* _Task to complete_
Which of the lines below mention the word "exclude"? Pull each one out.

BEGIN Extracted material

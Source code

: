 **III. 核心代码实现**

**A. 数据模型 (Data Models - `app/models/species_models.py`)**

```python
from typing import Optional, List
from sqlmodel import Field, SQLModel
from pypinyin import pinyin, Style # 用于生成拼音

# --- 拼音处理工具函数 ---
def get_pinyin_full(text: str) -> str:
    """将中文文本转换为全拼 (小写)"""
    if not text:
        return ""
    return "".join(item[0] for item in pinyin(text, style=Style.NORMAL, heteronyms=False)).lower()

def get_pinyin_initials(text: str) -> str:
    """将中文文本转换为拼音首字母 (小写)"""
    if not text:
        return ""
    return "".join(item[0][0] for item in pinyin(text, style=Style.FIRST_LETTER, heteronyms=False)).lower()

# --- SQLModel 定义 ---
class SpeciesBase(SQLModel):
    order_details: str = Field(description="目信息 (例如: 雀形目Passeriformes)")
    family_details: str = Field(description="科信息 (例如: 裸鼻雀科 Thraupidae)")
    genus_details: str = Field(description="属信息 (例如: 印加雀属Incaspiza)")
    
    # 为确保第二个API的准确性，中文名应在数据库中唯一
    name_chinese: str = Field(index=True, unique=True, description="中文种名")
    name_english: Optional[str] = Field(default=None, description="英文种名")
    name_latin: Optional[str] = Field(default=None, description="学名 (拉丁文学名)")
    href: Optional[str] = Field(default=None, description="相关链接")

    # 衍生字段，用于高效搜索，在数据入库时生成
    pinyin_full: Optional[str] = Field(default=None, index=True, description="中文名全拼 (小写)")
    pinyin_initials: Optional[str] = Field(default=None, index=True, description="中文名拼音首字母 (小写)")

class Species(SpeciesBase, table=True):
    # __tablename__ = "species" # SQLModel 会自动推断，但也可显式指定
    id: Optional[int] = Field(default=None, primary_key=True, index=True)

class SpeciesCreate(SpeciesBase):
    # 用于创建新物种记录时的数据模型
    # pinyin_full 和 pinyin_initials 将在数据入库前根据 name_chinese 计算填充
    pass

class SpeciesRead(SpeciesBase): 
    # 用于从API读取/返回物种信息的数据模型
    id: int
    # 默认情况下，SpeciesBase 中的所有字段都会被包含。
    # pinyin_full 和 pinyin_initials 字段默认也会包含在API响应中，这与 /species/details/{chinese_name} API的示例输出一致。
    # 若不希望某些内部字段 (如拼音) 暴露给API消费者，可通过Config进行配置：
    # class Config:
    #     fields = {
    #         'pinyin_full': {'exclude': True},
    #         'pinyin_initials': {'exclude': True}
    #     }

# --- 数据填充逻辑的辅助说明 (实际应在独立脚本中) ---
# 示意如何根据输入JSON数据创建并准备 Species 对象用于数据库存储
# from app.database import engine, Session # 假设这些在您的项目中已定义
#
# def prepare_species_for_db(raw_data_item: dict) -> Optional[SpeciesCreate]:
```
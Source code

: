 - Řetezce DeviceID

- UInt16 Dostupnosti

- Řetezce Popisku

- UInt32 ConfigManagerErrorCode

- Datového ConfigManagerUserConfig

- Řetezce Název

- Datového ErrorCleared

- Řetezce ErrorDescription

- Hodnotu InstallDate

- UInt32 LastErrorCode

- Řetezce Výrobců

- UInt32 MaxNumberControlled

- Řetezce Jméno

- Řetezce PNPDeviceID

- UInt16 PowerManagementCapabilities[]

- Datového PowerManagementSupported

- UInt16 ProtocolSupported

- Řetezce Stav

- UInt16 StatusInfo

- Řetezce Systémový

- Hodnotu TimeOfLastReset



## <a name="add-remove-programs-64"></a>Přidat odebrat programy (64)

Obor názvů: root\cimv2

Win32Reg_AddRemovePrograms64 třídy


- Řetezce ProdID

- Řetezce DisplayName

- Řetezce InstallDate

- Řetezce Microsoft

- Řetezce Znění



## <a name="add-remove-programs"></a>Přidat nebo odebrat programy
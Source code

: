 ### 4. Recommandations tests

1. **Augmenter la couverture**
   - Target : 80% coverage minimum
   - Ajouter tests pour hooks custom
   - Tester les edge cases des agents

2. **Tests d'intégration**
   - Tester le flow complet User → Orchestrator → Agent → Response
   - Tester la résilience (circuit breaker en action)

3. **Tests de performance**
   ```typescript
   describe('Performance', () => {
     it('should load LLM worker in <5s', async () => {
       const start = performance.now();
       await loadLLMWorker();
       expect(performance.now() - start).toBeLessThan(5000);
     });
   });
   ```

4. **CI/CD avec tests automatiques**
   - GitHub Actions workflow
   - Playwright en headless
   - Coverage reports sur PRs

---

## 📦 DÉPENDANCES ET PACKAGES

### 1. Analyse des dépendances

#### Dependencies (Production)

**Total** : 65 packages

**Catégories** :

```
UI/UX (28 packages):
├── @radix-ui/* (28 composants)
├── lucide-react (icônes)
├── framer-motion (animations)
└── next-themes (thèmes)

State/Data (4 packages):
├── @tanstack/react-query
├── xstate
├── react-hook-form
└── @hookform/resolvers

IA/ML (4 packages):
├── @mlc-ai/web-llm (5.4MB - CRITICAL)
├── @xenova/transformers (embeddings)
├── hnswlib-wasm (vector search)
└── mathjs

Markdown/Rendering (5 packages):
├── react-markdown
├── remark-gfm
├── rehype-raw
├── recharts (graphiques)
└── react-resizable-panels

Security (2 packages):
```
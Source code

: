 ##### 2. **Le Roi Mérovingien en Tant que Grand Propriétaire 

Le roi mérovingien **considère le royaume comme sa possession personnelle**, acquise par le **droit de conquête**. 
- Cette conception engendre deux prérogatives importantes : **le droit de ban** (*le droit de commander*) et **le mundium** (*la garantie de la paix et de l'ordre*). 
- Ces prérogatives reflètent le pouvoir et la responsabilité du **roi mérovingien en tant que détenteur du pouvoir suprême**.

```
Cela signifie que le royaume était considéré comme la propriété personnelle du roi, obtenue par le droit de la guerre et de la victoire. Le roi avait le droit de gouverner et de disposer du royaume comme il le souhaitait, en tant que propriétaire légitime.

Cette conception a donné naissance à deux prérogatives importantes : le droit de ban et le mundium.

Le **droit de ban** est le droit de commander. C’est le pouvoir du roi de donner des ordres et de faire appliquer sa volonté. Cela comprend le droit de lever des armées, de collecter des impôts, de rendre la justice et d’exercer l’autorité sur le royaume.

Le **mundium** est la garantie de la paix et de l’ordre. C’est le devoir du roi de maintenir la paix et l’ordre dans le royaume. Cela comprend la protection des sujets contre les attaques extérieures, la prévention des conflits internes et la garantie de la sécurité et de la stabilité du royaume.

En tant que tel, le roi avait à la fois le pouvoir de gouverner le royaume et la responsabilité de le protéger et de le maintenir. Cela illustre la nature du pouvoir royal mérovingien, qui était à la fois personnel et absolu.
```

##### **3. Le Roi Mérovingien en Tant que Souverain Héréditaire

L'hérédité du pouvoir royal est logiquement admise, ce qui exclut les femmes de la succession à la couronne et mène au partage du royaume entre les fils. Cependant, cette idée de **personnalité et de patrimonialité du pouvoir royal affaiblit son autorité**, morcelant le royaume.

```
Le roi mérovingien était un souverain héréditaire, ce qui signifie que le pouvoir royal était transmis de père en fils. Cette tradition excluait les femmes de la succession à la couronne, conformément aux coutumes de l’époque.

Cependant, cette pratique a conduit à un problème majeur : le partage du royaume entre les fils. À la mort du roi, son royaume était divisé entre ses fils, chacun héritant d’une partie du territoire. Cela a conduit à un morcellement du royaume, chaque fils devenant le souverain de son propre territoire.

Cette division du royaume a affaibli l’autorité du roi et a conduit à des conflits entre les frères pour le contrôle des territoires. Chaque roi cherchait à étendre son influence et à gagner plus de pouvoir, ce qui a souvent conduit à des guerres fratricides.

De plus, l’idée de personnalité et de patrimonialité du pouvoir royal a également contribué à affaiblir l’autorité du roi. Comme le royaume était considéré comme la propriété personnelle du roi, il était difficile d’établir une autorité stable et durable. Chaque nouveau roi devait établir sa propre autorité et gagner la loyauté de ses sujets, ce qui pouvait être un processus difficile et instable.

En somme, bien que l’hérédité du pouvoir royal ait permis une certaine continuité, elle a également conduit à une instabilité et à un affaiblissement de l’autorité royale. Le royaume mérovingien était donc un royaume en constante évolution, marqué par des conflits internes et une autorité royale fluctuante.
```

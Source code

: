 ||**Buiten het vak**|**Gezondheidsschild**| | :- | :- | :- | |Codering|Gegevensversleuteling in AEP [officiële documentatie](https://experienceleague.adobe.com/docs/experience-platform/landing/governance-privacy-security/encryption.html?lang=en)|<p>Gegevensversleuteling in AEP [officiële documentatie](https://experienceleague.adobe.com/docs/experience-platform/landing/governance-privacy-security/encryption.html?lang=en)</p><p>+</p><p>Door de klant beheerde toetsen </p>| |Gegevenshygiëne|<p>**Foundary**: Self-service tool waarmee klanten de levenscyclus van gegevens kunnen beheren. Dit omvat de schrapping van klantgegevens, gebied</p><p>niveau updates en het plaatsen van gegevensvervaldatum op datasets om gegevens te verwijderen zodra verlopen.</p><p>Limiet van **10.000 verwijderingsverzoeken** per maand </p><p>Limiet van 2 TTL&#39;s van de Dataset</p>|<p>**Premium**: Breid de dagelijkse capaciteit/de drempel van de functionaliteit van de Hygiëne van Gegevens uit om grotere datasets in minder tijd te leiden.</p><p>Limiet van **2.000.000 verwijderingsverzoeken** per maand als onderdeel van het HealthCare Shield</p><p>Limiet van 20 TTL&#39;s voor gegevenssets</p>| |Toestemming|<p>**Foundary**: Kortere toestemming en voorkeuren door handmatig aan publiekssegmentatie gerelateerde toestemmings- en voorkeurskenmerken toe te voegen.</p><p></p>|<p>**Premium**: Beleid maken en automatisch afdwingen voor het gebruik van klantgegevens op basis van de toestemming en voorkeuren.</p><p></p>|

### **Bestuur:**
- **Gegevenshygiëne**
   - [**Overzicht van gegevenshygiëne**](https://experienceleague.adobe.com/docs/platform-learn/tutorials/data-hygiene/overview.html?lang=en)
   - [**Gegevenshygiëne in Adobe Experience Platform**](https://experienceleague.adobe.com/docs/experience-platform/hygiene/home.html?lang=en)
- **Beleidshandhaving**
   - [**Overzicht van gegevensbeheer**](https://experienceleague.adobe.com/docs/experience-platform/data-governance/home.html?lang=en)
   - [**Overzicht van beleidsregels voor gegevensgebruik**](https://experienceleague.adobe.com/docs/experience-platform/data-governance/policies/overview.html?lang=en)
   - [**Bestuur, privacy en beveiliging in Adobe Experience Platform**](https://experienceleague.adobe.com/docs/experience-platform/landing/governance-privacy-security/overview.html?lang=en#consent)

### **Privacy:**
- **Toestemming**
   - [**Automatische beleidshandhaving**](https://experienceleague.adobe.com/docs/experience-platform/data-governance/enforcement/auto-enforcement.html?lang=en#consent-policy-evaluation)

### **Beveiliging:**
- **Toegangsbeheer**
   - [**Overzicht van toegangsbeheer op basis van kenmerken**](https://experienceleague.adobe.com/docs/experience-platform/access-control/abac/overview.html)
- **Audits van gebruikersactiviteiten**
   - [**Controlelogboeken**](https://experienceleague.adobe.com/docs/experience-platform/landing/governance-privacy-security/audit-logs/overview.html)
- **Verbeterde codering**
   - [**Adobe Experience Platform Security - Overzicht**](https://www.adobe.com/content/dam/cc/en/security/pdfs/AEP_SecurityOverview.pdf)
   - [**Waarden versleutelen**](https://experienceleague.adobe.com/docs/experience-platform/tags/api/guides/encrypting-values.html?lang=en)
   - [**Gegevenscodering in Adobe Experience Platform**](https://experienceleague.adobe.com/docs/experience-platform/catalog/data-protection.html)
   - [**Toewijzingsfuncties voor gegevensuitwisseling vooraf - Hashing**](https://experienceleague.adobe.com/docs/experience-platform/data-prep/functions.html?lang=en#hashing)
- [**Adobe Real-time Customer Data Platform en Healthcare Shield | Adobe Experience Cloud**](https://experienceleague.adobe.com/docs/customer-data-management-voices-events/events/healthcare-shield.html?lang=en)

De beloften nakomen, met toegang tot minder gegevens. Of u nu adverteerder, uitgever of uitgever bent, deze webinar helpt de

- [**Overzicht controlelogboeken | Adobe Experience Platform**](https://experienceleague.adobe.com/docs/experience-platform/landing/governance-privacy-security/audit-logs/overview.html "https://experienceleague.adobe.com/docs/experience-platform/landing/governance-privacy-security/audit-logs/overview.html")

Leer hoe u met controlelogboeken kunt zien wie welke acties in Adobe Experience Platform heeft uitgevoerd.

END Extracted material

* _Output below_
    #         'pinyin_full': {'exclude': True},
    #         'pinyin_initials': {'exclude': True}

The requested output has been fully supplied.